The better alternative is to return to the concept of having the family taking care of its elderly. In this model, it is loved ones that provide the care. In the model where 4 generations live together in one compound, we have the son/daughter of the elderly take primary responsibility for the care with support from the younger generation. In this model, the wisdom, experience and friendship of the elder generation are not discarded and is a resource for the children. In this model, the family provides the “administration expense, building and grounds maintenance, a food and dietary program, transportation and “hotel services” such as linens” but does it in a non-institutional and loving way. The elder doesn’t feel useless in this society and can contribute to the requirements of living of the family to its best abilities (whether it’s in the garden, in food preparation, or with the laundry). In this model, the family can help the elder self-administer medication and can provide the services an aide would such as bathing and dressing. In this model, the elder keeps a more than a modicum of independence. In this model, the elderly do not have to sell the family estate including the house, their heirlooms or their assets and has it to assist the newer generations.

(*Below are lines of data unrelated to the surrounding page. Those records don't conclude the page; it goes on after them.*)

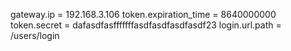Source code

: gateway.ip = 192.168.3.106
token.expiration_time = 8640000000
token.secret = dafasdfasfffffffasdfasdfasdfasdf23
login.url.path = /users/login
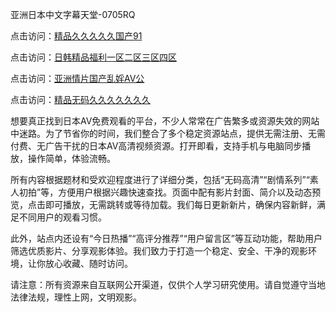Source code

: 亚洲日本中文字幕天堂-0705RQ

点击访问：<a href="https://rtj-3zo.pages.dev/">精品久久久久久国产91</a>

点击访问：<a href="https://vassv.pages.dev/">日韩精品福利一区二区三区四区</a>

点击访问：<a href="https://gsd-agv.pages.dev/">亚洲情片国产乱婬AV公</a>

点击访问：<a href="https://gda-c7m.pages.dev/">精品无码久久久久久久久</a>

想要真正找到日本AV免费观看的平台，不少人常常在广告繁多或资源失效的网站中迷路。为了节省你的时间，我们整合了多个稳定资源站点，提供无需注册、无需付费、无广告干扰的日本AV高清视频资源。打开即看，支持手机与电脑同步播放，操作简单，体验流畅。

所有内容根据题材和受欢迎程度进行了详细分类，包括“无码高清”“剧情系列”“素人初拍”等，方便用户根据兴趣快速查找。页面中配有影片封面、简介以及动态预览，点击即可播放，无需跳转或等待加载。我们每日更新新片，确保内容新鲜，满足不同用户的观看习惯。

此外，站点内还设有“今日热播”“高评分推荐”“用户留言区”等互动功能，帮助用户筛选优质影片、分享观影体验。我们致力于打造一个稳定、安全、干净的观影环境，让你放心收藏、随时访问。

请注意：所有资源来自互联网公开渠道，仅供个人学习研究使用。请自觉遵守当地法律法规，理性上网，文明观影。

<span style="display:none;">[Canonical link](https://github.com/W20250705/So1 ）</span>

Today, with the advances in the curing of disease, our elderly have the ability to live much longer. We can address most physical disabilities and, hopefully soon, we can address the devastation of Altsheimers Disease and other forms of mental incompetence. If we can address the desire to live, it is reasonable to expect our elderly to live to 100 years and beyond. In our model, our elderly can live these years, at home, with family, in a satisfying and fulfilling life-style.